- [INSTRUCTIONS TO FOLLOW] In the data that follows, every line containing the word "dependencies" should be returned.

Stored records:
================
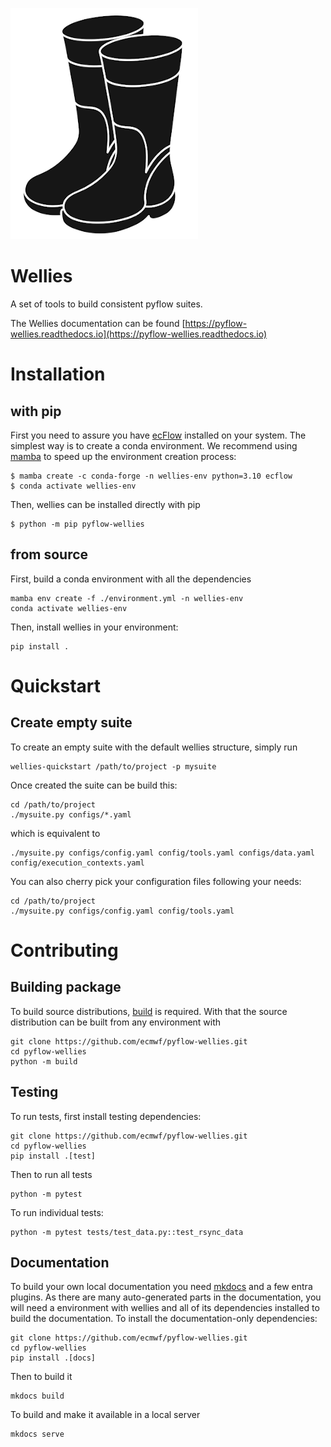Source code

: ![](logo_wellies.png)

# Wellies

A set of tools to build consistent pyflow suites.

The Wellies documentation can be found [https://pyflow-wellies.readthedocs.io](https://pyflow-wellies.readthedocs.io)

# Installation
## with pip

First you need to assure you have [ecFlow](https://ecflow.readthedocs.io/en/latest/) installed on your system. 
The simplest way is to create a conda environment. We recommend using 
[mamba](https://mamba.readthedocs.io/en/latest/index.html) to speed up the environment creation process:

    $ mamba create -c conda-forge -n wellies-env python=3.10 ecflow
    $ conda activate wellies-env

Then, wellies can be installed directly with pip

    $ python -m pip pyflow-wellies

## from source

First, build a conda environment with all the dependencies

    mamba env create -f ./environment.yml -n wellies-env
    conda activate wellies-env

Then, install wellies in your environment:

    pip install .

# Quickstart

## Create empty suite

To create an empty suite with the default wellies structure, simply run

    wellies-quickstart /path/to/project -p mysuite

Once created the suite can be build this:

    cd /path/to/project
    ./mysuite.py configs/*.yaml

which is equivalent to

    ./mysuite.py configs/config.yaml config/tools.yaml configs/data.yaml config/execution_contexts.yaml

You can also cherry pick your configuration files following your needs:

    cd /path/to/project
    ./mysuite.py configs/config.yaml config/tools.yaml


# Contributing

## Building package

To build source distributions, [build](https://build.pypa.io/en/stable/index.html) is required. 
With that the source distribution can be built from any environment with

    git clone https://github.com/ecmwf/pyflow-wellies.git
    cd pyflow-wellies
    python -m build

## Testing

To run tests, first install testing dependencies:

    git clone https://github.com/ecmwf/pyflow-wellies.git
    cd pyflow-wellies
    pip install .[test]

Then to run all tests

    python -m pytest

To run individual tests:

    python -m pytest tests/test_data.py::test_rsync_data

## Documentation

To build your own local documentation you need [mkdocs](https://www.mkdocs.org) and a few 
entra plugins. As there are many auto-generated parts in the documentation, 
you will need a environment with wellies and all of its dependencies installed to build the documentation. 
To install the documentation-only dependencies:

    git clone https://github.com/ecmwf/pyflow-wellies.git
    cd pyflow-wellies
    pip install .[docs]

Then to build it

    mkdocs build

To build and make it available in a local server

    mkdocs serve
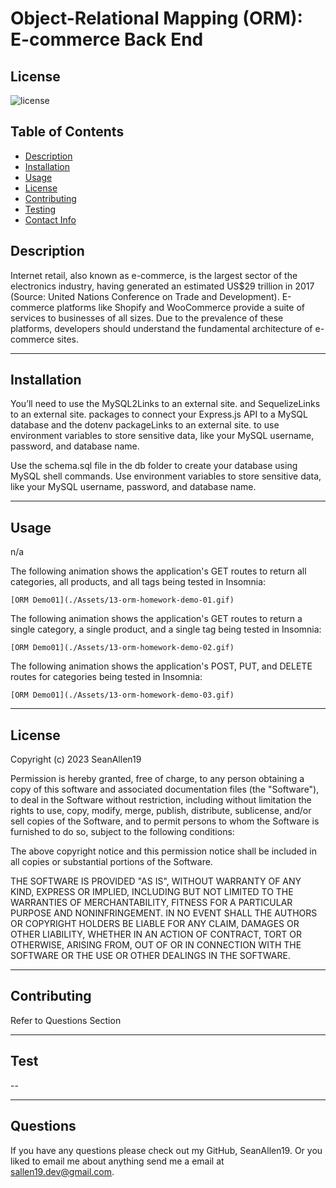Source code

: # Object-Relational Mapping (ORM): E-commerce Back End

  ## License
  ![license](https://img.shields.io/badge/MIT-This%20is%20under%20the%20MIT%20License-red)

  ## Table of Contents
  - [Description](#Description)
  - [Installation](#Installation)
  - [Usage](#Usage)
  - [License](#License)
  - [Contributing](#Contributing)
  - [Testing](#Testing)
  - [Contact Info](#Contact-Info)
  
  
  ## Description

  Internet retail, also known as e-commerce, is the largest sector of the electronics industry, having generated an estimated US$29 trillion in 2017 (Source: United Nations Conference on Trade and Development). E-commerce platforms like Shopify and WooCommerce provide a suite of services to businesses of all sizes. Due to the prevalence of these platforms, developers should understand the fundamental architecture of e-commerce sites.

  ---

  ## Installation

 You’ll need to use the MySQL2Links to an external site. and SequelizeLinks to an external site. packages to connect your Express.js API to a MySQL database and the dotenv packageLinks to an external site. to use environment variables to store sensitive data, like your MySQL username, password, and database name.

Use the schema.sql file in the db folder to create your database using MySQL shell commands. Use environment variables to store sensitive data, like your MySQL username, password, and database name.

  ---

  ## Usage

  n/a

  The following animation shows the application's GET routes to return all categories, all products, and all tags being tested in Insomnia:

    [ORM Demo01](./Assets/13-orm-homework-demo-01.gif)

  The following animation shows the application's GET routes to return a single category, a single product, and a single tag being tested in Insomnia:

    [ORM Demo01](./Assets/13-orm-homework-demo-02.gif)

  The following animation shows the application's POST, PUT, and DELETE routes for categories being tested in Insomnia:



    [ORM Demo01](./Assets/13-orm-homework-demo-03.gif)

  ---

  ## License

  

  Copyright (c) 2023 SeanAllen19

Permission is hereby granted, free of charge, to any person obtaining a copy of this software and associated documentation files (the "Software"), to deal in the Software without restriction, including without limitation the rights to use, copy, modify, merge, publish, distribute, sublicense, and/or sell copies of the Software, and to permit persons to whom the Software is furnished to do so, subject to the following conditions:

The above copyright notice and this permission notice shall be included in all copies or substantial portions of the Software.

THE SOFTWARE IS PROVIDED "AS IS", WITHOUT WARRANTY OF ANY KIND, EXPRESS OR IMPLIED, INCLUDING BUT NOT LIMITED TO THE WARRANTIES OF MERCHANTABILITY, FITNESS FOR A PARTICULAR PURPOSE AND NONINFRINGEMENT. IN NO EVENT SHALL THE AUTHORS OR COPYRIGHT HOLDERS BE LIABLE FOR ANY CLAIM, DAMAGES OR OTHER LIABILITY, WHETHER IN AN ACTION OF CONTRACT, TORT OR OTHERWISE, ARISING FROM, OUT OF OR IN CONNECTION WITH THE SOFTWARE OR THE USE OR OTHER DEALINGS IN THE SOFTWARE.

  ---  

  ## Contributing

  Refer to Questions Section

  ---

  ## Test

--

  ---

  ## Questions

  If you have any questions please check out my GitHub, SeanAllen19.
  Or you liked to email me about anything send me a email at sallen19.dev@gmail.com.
================
- [EXERCISE SOLUTION]
First, build a conda environment with all the dependencies
To run tests, first install testing dependencies:
you will need a environment with wellies and all of its dependencies installed to build the documentation. 
To install the documentation-only dependencies:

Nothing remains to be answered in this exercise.